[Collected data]
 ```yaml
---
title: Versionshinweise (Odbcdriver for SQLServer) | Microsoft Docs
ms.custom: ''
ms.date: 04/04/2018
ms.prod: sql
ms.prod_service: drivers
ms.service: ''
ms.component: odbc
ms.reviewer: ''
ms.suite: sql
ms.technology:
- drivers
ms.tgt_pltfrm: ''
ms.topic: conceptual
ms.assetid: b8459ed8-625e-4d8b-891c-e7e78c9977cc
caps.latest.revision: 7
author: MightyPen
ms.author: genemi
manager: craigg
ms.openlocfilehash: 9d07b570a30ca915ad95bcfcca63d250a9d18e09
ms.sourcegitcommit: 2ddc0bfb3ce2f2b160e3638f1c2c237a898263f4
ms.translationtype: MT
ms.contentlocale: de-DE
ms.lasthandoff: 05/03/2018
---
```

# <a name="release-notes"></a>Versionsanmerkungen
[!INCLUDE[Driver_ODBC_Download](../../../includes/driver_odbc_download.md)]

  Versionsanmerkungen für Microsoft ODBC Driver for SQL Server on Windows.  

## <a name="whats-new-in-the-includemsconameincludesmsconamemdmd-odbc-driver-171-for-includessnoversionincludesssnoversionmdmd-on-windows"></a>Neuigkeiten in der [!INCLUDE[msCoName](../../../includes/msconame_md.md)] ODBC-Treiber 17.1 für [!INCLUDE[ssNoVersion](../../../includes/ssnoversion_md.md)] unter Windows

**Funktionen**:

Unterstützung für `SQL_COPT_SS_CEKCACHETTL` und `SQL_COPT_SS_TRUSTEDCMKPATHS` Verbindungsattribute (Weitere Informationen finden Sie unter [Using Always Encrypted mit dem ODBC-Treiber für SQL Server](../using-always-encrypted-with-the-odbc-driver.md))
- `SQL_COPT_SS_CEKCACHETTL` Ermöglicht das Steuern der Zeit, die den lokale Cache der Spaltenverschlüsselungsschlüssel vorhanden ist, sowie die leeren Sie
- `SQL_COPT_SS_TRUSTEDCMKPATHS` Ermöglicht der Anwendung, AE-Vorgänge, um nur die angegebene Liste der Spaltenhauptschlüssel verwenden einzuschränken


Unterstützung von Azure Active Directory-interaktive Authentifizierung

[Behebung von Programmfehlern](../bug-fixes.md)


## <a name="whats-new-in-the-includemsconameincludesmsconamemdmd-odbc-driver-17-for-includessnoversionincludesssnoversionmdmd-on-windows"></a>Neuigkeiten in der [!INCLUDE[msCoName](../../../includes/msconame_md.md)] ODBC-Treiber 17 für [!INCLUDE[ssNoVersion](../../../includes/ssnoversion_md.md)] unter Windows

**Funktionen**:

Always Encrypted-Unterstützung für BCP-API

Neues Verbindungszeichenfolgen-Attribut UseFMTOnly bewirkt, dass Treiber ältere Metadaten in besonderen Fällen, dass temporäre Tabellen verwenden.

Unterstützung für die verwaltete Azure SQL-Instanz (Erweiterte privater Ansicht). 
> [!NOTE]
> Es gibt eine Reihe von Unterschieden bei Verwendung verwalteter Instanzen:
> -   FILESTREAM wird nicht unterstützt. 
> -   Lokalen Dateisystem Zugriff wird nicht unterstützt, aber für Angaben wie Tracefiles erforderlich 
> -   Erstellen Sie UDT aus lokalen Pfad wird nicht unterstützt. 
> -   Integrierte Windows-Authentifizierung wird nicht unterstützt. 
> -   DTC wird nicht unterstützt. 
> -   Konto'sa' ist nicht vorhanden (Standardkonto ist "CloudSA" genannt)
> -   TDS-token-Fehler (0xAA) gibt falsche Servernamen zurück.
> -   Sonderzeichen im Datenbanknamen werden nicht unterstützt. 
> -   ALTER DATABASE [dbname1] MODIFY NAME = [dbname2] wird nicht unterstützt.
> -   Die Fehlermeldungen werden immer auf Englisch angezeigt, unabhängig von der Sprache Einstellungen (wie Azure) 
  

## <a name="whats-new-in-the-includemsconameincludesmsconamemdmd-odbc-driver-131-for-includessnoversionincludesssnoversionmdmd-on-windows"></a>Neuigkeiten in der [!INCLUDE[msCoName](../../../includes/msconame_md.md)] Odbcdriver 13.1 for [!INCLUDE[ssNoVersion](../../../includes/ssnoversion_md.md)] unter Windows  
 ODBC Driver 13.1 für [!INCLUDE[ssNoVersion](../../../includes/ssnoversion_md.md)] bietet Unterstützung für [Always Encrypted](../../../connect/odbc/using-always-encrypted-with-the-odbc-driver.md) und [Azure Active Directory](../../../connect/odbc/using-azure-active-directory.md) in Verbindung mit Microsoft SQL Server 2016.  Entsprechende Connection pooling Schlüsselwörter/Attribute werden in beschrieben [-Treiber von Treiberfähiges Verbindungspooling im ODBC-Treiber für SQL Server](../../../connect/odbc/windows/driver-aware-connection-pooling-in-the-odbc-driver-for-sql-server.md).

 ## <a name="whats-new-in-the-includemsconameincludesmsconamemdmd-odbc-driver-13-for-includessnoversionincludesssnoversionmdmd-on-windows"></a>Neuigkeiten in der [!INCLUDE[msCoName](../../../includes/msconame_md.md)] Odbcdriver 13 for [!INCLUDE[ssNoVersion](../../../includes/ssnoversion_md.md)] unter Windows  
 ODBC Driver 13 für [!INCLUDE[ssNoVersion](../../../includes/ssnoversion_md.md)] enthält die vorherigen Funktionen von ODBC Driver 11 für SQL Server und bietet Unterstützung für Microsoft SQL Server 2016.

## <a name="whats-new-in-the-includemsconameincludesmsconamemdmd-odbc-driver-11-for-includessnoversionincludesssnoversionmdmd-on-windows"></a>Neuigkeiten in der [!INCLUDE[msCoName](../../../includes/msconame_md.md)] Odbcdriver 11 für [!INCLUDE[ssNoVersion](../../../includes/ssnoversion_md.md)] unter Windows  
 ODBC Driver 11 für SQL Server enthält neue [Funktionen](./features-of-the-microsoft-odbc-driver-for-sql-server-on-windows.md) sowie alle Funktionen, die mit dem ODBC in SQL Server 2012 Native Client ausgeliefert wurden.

Exercise directions - The records above must be restated. Preserve every word.

Task output -
 ```yaml
---
title: Versionshinweise (Odbcdriver for SQLServer) | Microsoft Docs
ms.custom: ''
ms.date: 04/04/2018
ms.prod: sql
ms.prod_service: drivers
ms.service: ''
ms.component: odbc
ms.reviewer: ''
ms.suite: sql
ms.technology:
- drivers
ms.tgt_pltfrm: ''
ms.topic: conceptual
ms.assetid: b8459ed8-625e-4d8b-891c-e7e78c9977cc
caps.latest.revision: 7
author: MightyPen
ms.author: genemi
manager: craigg
ms.openlocfilehash: 9d07b570a30ca915ad95bcfcca63d250a9d18e09
ms.sourcegitcommit: 2ddc0bfb3ce2f2b160e3638f1c2c237a898263f4
ms.translationtype: MT
ms.contentlocale: de-DE
ms.lasthandoff: 05/03/2018
---
```

# <a name="release-notes"></a>Versionsanmerkungen
[!INCLUDE[Driver_ODBC_Download](../../../includes/driver_odbc_download.md)]

  Versionsanmerkungen für Microsoft ODBC Driver for SQL Server on Windows.  

## <a name="whats-new-in-the-includemsconameincludesmsconamemdmd-odbc-driver-171-for-includessnoversionincludesssnoversionmdmd-on-windows"></a>Neuigkeiten in der [!INCLUDE[msCoName](../../../includes/msconame_md.md)] ODBC-Treiber 17.1 für [!INCLUDE[ssNoVersion](../../../includes/ssnoversion_md.md)] unter Windows

**Funktionen**:

Unterstützung für `SQL_COPT_SS_CEKCACHETTL` und `SQL_COPT_SS_TRUSTEDCMKPATHS` Verbindungsattribute (Weitere Informationen finden Sie unter [Using Always Encrypted mit dem ODBC-Treiber für SQL Server](../using-always-encrypted-with-the-odbc-driver.md))
- `SQL_COPT_SS_CEKCACHETTL` Ermöglicht das Steuern der Zeit, die den lokale Cache der Spaltenverschlüsselungsschlüssel vorhanden ist, sowie die leeren Sie
- `SQL_COPT_SS_TRUSTEDCMKPATHS` Ermöglicht der Anwendung, AE-Vorgänge, um nur die angegebene Liste der Spaltenhauptschlüssel verwenden einzuschränken


Unterstützung von Azure Active Directory-interaktive Authentifizierung

[Behebung von Programmfehlern](../bug-fixes.md)


## <a name="whats-new-in-the-includemsconameincludesmsconamemdmd-odbc-driver-17-for-includessnoversionincludesssnoversionmdmd-on-windows"></a>Neuigkeiten in der [!INCLUDE[msCoName](../../../includes/msconame_md.md)] ODBC-Treiber 17 für [!INCLUDE[ssNoVersion](../../../includes/ssnoversion_md.md)] unter Windows

**Funktionen**:

Always Encrypted-Unterstützung für BCP-API

Neues Verbindungszeichenfolgen-Attribut UseFMTOnly bewirkt, dass Treiber ältere Metadaten in besonderen Fällen, dass temporäre Tabellen verwenden.

Unterstützung für die verwaltete Azure SQL-Instanz (Erweiterte privater Ansicht). 
> [!NOTE]
> Es gibt eine Reihe von Unterschieden bei Verwendung verwalteter Instanzen:
> -   FILESTREAM wird nicht unterstützt. 
> -   Lokalen Dateisystem Zugriff wird nicht unterstützt, aber für Angaben wie Tracefiles erforderlich 
> -   Erstellen Sie UDT aus lokalen Pfad wird nicht unterstützt. 
> -   Integrierte Windows-Authentifizierung wird nicht unterstützt. 
> -   DTC wird nicht unterstützt. 
> -   Konto'sa' ist nicht vorhanden (Standardkonto ist "CloudSA" genannt)
> -   TDS-token-Fehler (0xAA) gibt falsche Servernamen zurück.
> -   Sonderzeichen im Datenbanknamen werden nicht unterstützt. 
> -   ALTER DATABASE [dbname1] MODIFY NAME = [dbname2] wird nicht unterstützt.
> -   Die Fehlermeldungen werden immer auf Englisch angezeigt, unabhängig von der Sprache Einstellungen (wie Azure) 
  

## <a name="whats-new-in-the-includemsconameincludesmsconamemdmd-odbc-driver-131-for-includessnoversionincludesssnoversionmdmd-on-windows"></a>Neuigkeiten in der [!INCLUDE[msCoName](../../../includes/msconame_md.md)] Odbcdriver 13.1 for [!INCLUDE[ssNoVersion](../../../includes/ssnoversion_md.md)] unter Windows  
 ODBC Driver 13.1 für [!INCLUDE[ssNoVersion](../../../includes/ssnoversion_md.md)] bietet Unterstützung für [Always Encrypted](../../../connect/odbc/using-always-encrypted-with-the-odbc-driver.md) und [Azure Active Directory](../../../connect/odbc/using-azure-active-directory.md) in Verbindung mit Microsoft SQL Server 2016.  Entsprechende Connection pooling Schlüsselwörter/Attribute werden in beschrieben [-Treiber von Treiberfähiges Verbindungspooling im ODBC-Treiber für SQL Server](../../../connect/odbc/windows/driver-aware-connection-pooling-in-the-odbc-driver-for-sql-server.md).

 ## <a name="whats-new-in-the-includemsconameincludesmsconamemdmd-odbc-driver-13-for-includessnoversionincludesssnoversionmdmd-on-windows"></a>Neuigkeiten in der [!INCLUDE[msCoName](../../../includes/msconame_md.md)] Odbcdriver 13 for [!INCLUDE[ssNoVersion](../../../includes/ssnoversion_md.md)] unter Windows  
 ODBC Driver 13 für [!INCLUDE[ssNoVersion](../../../includes/ssnoversion_md.md)] enthält die vorherigen Funktionen von ODBC Driver 11 für SQL Server und bietet Unterstützung für Microsoft SQL Server 2016.

## <a name="whats-new-in-the-includemsconameincludesmsconamemdmd-odbc-driver-11-for-includessnoversionincludesssnoversionmdmd-on-windows"></a>Neuigkeiten in der [!INCLUDE[msCoName](../../../includes/msconame_md.md)] Odbcdriver 11 für [!INCLUDE[ssNoVersion](../../../includes/ssnoversion_md.md)] unter Windows  
 ODBC Driver 11 für SQL Server enthält neue [Funktionen](./features-of-the-microsoft-odbc-driver-for-sql-server-on-windows.md) sowie alle Funktionen, die mit dem ODBC in SQL Server 2012 Native Client ausgeliefert wurden.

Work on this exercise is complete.